Now, you want to compare those two copies.
The snapshot for October:
CourseId StudentName Score TermPaper
-------------------- -------------- ------ -----------
ACCN101 Andrew 11.00 3
And for November:
CourseId StudentName Score TermPaper
-------------------- ------------- ------ -----------
ACCN101 Andrew 11.00 3
ACCN101 Andrew 11.00 3
ACCN101 Bert 13.40 1
2.4.2 Solution
One solution is to consider the two tables as two different sets. You
can then adapt the "Implementing Set
Difference" recipe to this problem by using it to
report rows in one table that are not also contained in the other.
The following query will do this for two tables named StudentsOct and
StudentsNov:
SELECT so.*, COUNT(*) DupeCount, 'StudentsOct' TableName
FROM StudentsOct so
GROUP BY so.CourseId, so.StudentName, so.Score, so.TermPaper
HAVING NOT EXISTS (
SELECT sn.*, COUNT(*)
FROM StudentsNov sn
GROUP BY sn.CourseId, sn.StudentName, sn.Score, sn.TermPaper
HAVING sn.CourseId=so.CourseId AND
sn.TermPaper=so.TermPaper AND
sn.StudentName=so.StudentName AND
COUNT(*) = COUNT(ALL so.CourseId))
UNION
SELECT sn.*, COUNT(*) DupeCount, 'StudentsNov' TableName
FROM StudentsNov sn
GROUP BY sn.CourseId, sn.StudentName, sn.Score, sn.TermPaper
HAVING NOT EXISTS (
SELECT so.*, COUNT(*)
FROM StudentsOct so
GROUP BY so.CourseId, so.StudentName, so.Score, so.TermPaper
HAVING so.CourseId=sn.CourseId AND
so.TermPaper=sn.TermPaper AND
so.StudentName=sn.StudentName AND
COUNT(*) = COUNT(ALL sn.CourseId))
2.4.3 Discussion
This is a somewhat complex query. However, it's
really the union of two very similar SELECT statements. Once you
understand the first, you'll understand the second.
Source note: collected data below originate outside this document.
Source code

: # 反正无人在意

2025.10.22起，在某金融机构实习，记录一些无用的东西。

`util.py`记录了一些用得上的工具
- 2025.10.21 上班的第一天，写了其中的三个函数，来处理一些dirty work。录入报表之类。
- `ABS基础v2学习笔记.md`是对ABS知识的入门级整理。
The first SELECT statement in the UNION returns a list of rows in
StudentsOct that do not also exist in StudentsNov. The second SELECT
statement does the reverse — it returns a list of rows from
StudentsNov that are not also in StudentsOct. Both of these SELECT
statements represent difference operations. If the two tables are
equal, neither SELECT will return any rows.
Let's focus on the first part of the SELECT
statement:
SELECT so.*, COUNT(*) dupeCount, 'StudentsOct' tableName
FROM StudentsOct so
GROUP BY so.CourseId, so.StudentName, so.Score, so.TermPaper
This SELECT statement retrieves all columns from the StudentsOct
table, groups the data by those columns, and uses the aggregate
function COUNT to return the number of rows in each group. For
example:
CourseId StudentName Score TermPaper DupeCount TableName
------------ ----------- ------ ----------- ----------- -----------
ACCN101 Andrew 11.00 3 1 StudentsOct
...
It's important that the GROUP BY clause lists each
column in the StudentsOct table. In this example, we added an extra
TableName column so that we can easily see to which table any extra
rows belong. The purpose of the grouping operation is to deal with
duplicate rows. If the StudentsOct table has two identical rows, then
the StudentsNov table must also have two identical rows that match.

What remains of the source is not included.